(Exercise materials begins)
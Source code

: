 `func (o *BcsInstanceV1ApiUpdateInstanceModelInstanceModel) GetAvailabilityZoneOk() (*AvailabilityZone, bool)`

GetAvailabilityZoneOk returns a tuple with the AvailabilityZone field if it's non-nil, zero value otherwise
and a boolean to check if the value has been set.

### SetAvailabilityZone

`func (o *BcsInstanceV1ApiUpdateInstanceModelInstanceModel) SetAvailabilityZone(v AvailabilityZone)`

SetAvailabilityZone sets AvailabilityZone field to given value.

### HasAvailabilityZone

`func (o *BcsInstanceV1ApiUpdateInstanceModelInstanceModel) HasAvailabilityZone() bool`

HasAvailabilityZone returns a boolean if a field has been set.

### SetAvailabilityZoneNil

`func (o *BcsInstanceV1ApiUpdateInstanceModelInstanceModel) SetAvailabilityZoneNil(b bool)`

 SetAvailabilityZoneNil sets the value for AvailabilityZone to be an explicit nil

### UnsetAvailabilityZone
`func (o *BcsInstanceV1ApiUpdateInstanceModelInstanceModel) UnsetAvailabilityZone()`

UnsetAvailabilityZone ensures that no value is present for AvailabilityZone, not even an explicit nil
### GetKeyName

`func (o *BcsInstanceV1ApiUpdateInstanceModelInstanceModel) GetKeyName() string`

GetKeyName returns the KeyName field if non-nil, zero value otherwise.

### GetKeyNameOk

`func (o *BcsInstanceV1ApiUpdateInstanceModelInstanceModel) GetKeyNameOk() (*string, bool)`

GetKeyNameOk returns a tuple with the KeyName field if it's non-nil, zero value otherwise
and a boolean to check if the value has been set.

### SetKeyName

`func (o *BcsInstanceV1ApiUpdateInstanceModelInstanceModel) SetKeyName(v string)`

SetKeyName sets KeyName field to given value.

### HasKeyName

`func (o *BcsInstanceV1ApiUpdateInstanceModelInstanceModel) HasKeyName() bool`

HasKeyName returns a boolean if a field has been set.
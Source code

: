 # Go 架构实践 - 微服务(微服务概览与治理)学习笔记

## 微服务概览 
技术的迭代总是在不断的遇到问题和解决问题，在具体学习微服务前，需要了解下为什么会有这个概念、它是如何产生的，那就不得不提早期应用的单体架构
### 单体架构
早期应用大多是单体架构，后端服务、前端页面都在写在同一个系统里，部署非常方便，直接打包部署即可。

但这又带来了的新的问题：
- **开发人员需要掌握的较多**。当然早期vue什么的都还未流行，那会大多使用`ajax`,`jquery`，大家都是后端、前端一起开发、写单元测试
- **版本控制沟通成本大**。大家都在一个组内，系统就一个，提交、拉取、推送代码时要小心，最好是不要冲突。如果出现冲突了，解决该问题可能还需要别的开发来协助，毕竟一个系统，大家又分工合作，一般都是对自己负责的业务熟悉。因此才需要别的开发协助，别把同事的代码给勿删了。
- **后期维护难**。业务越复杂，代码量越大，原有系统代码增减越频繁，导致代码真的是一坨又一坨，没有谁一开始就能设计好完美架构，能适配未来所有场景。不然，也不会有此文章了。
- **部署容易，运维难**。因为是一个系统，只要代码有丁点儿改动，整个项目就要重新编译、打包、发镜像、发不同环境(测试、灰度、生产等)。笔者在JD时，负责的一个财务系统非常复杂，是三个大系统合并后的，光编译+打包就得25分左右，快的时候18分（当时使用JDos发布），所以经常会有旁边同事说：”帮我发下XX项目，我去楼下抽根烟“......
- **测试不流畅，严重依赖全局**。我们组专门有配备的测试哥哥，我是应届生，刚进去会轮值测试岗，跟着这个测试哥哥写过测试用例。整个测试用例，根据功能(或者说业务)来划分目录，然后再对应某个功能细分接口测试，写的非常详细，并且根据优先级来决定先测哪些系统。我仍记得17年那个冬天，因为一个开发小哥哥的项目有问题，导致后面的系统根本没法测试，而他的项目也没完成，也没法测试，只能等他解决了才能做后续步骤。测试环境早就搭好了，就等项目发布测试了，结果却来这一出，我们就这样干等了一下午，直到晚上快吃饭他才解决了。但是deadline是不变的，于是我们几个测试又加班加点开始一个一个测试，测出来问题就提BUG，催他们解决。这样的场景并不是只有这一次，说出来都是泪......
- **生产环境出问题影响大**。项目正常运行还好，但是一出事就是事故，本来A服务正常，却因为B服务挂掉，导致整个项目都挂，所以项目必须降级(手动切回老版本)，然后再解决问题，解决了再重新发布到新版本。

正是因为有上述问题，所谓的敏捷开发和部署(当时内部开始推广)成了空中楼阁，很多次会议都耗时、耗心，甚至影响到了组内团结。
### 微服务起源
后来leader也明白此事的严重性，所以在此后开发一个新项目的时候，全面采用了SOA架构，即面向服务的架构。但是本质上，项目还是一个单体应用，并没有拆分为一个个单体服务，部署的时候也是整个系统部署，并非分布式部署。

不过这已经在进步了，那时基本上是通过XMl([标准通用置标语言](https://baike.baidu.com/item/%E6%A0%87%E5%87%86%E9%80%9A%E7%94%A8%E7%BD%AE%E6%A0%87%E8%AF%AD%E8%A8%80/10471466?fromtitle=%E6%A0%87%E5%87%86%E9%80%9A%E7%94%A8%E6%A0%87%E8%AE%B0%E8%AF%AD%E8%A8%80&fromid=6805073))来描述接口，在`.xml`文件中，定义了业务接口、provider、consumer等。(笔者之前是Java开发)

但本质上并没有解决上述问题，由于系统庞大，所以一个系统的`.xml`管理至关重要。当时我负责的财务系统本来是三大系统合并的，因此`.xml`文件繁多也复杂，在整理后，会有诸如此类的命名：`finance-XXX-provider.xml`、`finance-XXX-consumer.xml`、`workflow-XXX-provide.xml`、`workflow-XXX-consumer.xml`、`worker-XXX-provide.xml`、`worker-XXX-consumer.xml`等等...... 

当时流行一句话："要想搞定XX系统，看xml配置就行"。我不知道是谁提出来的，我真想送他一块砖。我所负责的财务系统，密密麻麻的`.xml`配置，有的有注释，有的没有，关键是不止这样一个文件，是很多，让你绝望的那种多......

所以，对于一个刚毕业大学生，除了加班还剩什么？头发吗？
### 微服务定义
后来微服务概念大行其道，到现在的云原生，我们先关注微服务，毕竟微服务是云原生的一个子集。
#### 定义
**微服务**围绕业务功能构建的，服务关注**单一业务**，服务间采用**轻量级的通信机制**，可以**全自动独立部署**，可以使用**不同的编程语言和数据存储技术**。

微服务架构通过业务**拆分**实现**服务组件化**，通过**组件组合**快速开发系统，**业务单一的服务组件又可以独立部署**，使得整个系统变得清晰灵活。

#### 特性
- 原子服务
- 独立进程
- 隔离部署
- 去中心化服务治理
(Exercise materials ends)
Requirement -
Retype only this range exactly: the first line of the data through the line where "### SetAvailabilityZoneNil" appears.

Exercise response -
Source code

: `func (o *BcsInstanceV1ApiUpdateInstanceModelInstanceModel) GetAvailabilityZoneOk() (*AvailabilityZone, bool)`

GetAvailabilityZoneOk returns a tuple with the AvailabilityZone field if it's non-nil, zero value otherwise
and a boolean to check if the value has been set.

### SetAvailabilityZone

`func (o *BcsInstanceV1ApiUpdateInstanceModelInstanceModel) SetAvailabilityZone(v AvailabilityZone)`

SetAvailabilityZone sets AvailabilityZone field to given value.

### HasAvailabilityZone

`func (o *BcsInstanceV1ApiUpdateInstanceModelInstanceModel) HasAvailabilityZone() bool`

HasAvailabilityZone returns a boolean if a field has been set.

### SetAvailabilityZoneNil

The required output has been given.